Work order: Within the entries below, the lines from the one with "### Opzione 2: SLIPS REPL" through the one with "- Operazione fallita" are to be set down exactly, both ends kept.

START Stored data

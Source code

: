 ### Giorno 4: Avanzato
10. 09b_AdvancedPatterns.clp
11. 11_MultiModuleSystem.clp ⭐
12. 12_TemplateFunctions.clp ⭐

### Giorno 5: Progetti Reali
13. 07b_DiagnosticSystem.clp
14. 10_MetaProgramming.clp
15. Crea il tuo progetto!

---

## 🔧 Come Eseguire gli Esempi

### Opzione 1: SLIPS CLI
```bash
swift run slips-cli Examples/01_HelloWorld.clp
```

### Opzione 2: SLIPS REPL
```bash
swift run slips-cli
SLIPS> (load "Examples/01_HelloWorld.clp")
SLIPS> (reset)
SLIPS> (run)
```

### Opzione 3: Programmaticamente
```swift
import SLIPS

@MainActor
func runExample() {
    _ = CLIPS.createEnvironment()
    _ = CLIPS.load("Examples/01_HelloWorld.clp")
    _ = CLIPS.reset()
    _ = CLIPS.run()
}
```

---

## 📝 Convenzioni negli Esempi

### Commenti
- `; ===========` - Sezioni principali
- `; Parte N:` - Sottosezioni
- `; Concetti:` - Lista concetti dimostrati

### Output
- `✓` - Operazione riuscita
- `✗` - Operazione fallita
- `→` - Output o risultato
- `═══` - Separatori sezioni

END Stored data

Exercise response:
### Opzione 2: SLIPS REPL
```bash
swift run slips-cli
SLIPS> (load "Examples/01_HelloWorld.clp")
SLIPS> (reset)
SLIPS> (run)
```

### Opzione 3: Programmaticamente
```swift
import SLIPS

@MainActor
func runExample() {
    _ = CLIPS.createEnvironment()
    _ = CLIPS.load("Examples/01_HelloWorld.clp")
    _ = CLIPS.reset()
    _ = CLIPS.run()
}
```

---

## 📝 Convenzioni negli Esempi

### Commenti
- `; ===========` - Sezioni principali
- `; Parte N:` - Sottosezioni
- `; Concetti:` - Lista concetti dimostrati

### Output
- `✓` - Operazione riuscita
- `✗` - Operazione fallita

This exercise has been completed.